§ **AIM OF THE TASK**: Search the listing for the word "relationship". Copy every line where it is found.

§ **INFORMATION PROVIDED**:
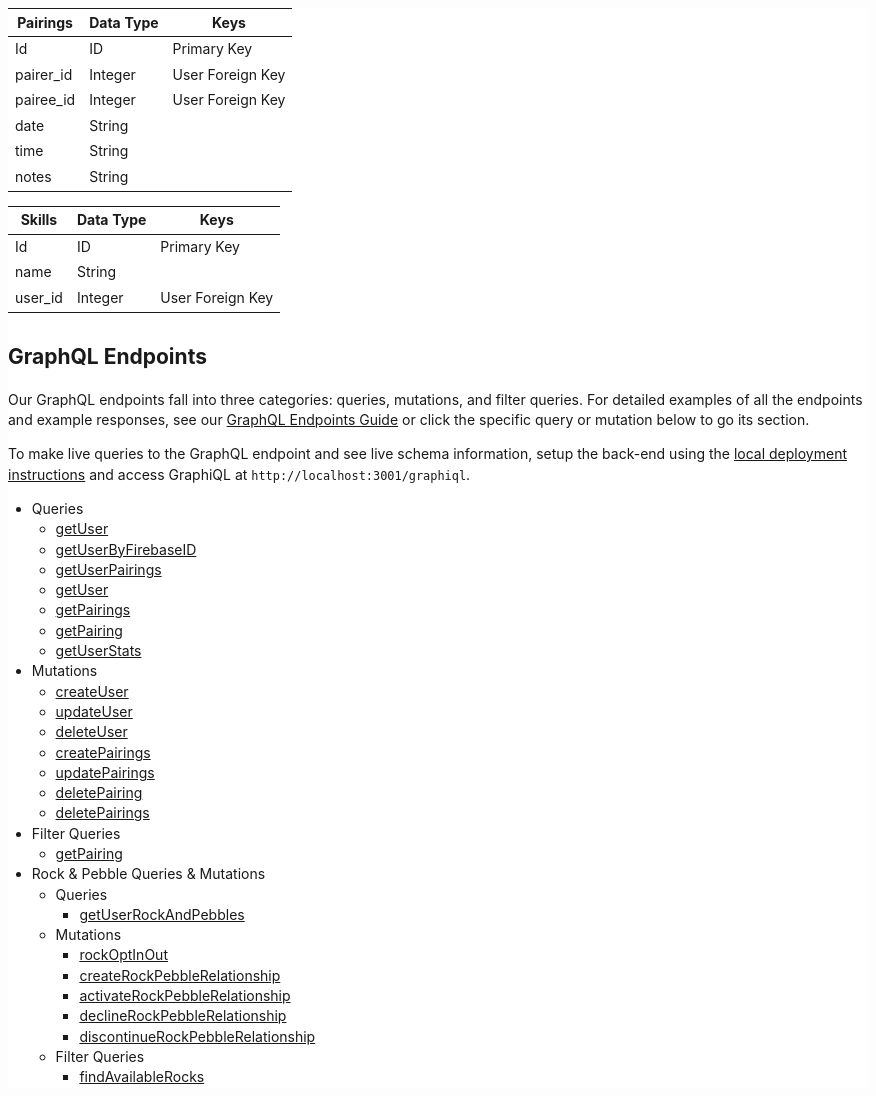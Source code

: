 | Pairings | Data Type | Keys |
| ----------- | ----------- | ----------- |
| Id | ID | Primary Key |
| pairer_id | Integer | User Foreign Key|
| pairee_id | Integer | User Foreign Key|
| date | String | |
| time | String | |
| notes | String | |

| Skills | Data Type | Keys |
| ----------- | ----------- | ----------- |
| Id | ID | Primary Key |
| name | String | |
| user_id | Integer | User Foreign Key

## GraphQL Endpoints

Our GraphQL endpoints fall into three categories: queries, mutations, and filter queries. For detailed examples of all the endpoints and example responses, see our [GraphQL Endpoints Guide](graphql_endpoints.md) or click the specific query or mutation below to go its section.

To make live queries to the GraphQL endpoint and see live schema information, setup the back-end using the [local deployment instructions](local_setup_guide.md) and access GraphiQL at `http://localhost:3001/graphiql`.

- Queries
  - [getUser](graphql_endpoints.md#get-user)
  - [getUserByFirebaseID](graphql_endpoints.md#get-user-by-firebase-id)
  - [getUserPairings](graphql_endpoints.md#get-user-pairings)
  - [getUser](graphql_endpoints.md#get-user)
  - [getPairings](graphql_endpoints.md#get-pairings)
  - [getPairing](graphql_endpoints.md#get-pairing)
  - [getUserStats](graphql_endpoints.md#get-user-stats)
- Mutations
  - [createUser](graphql_endpoints.md#create-user)
  - [updateUser](graphql_endpoints.md#update-user)
  - [deleteUser](graphql_endpoints.md#delete-user)
  - [createPairings](graphql_endpoints.md#create-pairings)
  - [updatePairings](graphql_endpoints.md#update-pairings)
  - [deletePairing](graphql_endpoints.md#delete-pairing)
  - [deletePairings](graphql_endpoints.md#delete-pairings)
- Filter Queries
  - [getPairing](graphql_endpoints.md#get-pairing)
- Rock & Pebble Queries & Mutations
  - Queries
    - [getUserRockAndPebbles](graphql_endpoints.md#get-user-rocks-and-pebbles)
  - Mutations
    - [rockOptInOut](graphql_endpoints.md#rock-opt-in-out)
    - [createRockPebbleRelationship](graphql_endpoints.md#create-rock-pebble-relationship)
    - [activateRockPebbleRelationship](graphql_endpoints.md#activate-rock-pebble-relationship)
    - [declineRockPebbleRelationship](graphql_endpoints.md#decline-rock-pebble-relationship)
    - [discontinueRockPebbleRelationship](graphql_endpoints.md#discontinue-rock-pebble-relationship)
  - Filter Queries
    - [findAvailableRocks](graphql_endpoints.md#find-available-rocks)
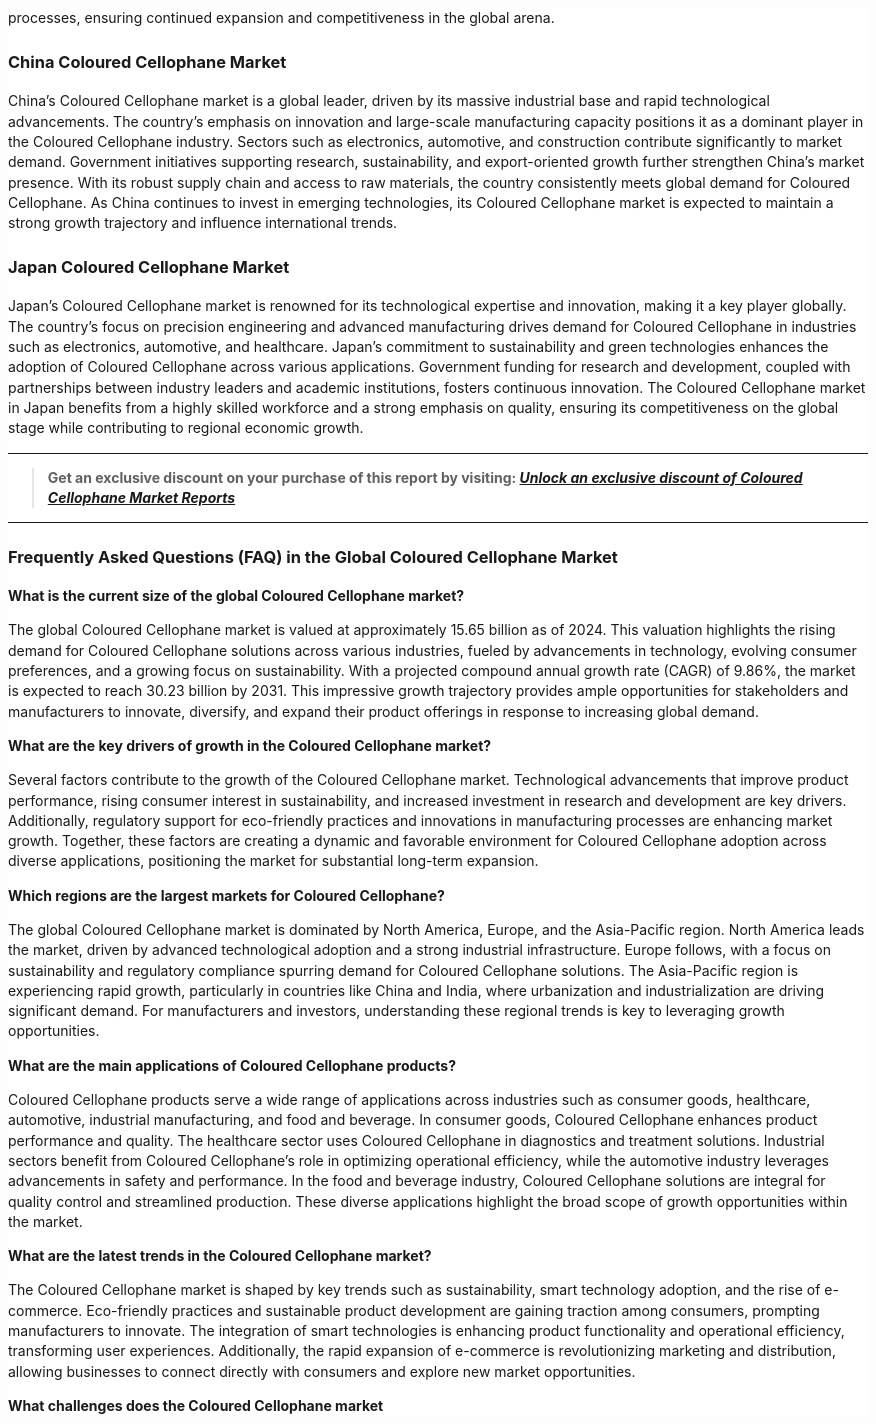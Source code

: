 processes, ensuring continued expansion and competitiveness in the global arena.</p><h3>China Coloured Cellophane Market</h3><p>China&rsquo;s Coloured Cellophane market is a global leader, driven by its massive industrial base and rapid technological advancements. The country&rsquo;s emphasis on innovation and large-scale manufacturing capacity positions it as a dominant player in the Coloured Cellophane industry. Sectors such as electronics, automotive, and construction contribute significantly to market demand. Government initiatives supporting research, sustainability, and export-oriented growth further strengthen China&rsquo;s market presence. With its robust supply chain and access to raw materials, the country consistently meets global demand for Coloured Cellophane. As China continues to invest in emerging technologies, its Coloured Cellophane market is expected to maintain a strong growth trajectory and influence international trends.</p><h3>Japan Coloured Cellophane Market</h3><p>Japan&rsquo;s Coloured Cellophane market is renowned for its technological expertise and innovation, making it a key player globally. The country&rsquo;s focus on precision engineering and advanced manufacturing drives demand for Coloured Cellophane in industries such as electronics, automotive, and healthcare. Japan&rsquo;s commitment to sustainability and green technologies enhances the adoption of Coloured Cellophane across various applications. Government funding for research and development, coupled with partnerships between industry leaders and academic institutions, fosters continuous innovation. The Coloured Cellophane market in Japan benefits from a highly skilled workforce and a strong emphasis on quality, ensuring its competitiveness on the global stage while contributing to regional economic growth.</p><hr /><blockquote><p><strong>Get an exclusive discount on your purchase of this report by visiting: <em><a href="://marketresearchpulse.com/ask-for-discount/119473?utm_source=Github&amp;utm_medium=025">Unlock an exclusive discount of Coloured Cellophane Market Reports</a></em>&nbsp;</strong></p></blockquote><hr /><h3>Frequently Asked Questions (FAQ) in the Global Coloured Cellophane Market</h3><p><strong>What is the current size of the global Coloured Cellophane market?</strong></p><p>The global Coloured Cellophane market is valued at approximately 15.65 billion as of 2024. This valuation highlights the rising demand for Coloured Cellophane solutions across various industries, fueled by advancements in technology, evolving consumer preferences, and a growing focus on sustainability. With a projected compound annual growth rate (CAGR) of 9.86%, the market is expected to reach 30.23 billion by 2031. This impressive growth trajectory provides ample opportunities for stakeholders and manufacturers to innovate, diversify, and expand their product offerings in response to increasing global demand.</p><p><strong>What are the key drivers of growth in the Coloured Cellophane market?</strong></p><p>Several factors contribute to the growth of the Coloured Cellophane market. Technological advancements that improve product performance, rising consumer interest in sustainability, and increased investment in research and development are key drivers. Additionally, regulatory support for eco-friendly practices and innovations in manufacturing processes are enhancing market growth. Together, these factors are creating a dynamic and favorable environment for Coloured Cellophane adoption across diverse applications, positioning the market for substantial long-term expansion.</p><p><strong>Which regions are the largest markets for Coloured Cellophane?</strong></p><p>The global Coloured Cellophane market is dominated by North America, Europe, and the Asia-Pacific region. North America leads the market, driven by advanced technological adoption and a strong industrial infrastructure. Europe follows, with a focus on sustainability and regulatory compliance spurring demand for Coloured Cellophane solutions. The Asia-Pacific region is experiencing rapid growth, particularly in countries like China and India, where urbanization and industrialization are driving significant demand. For manufacturers and investors, understanding these regional trends is key to leveraging growth opportunities.</p><p><strong>What are the main applications of Coloured Cellophane products?</strong></p><p>Coloured Cellophane products serve a wide range of applications across industries such as consumer goods, healthcare, automotive, industrial manufacturing, and food and beverage. In consumer goods, Coloured Cellophane enhances product performance and quality. The healthcare sector uses Coloured Cellophane in diagnostics and treatment solutions. Industrial sectors benefit from Coloured Cellophane&rsquo;s role in optimizing operational efficiency, while the automotive industry leverages advancements in safety and performance. In the food and beverage industry, Coloured Cellophane solutions are integral for quality control and streamlined production. These diverse applications highlight the broad scope of growth opportunities within the market.</p><p><strong>What are the latest trends in the Coloured Cellophane market?</strong></p><p>The Coloured Cellophane market is shaped by key trends such as sustainability, smart technology adoption, and the rise of e-commerce. Eco-friendly practices and sustainable product development are gaining traction among consumers, prompting manufacturers to innovate. The integration of smart technologies is enhancing product functionality and operational efficiency, transforming user experiences. Additionally, the rapid expansion of e-commerce is revolutionizing marketing and distribution, allowing businesses to connect directly with consumers and explore new market opportunities.</p><p><strong>What challenges does the Coloured Cellophane market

§ **YOUR RESPONSE**:
    - [createRockPebbleRelationship](graphql_endpoints.md#create-rock-pebble-relationship)
    - [activateRockPebbleRelationship](graphql_endpoints.md#activate-rock-pebble-relationship)
    - [declineRockPebbleRelationship](graphql_endpoints.md#decline-rock-pebble-relationship)
    - [discontinueRockPebbleRelationship](graphql_endpoints.md#discontinue-rock-pebble-relationship)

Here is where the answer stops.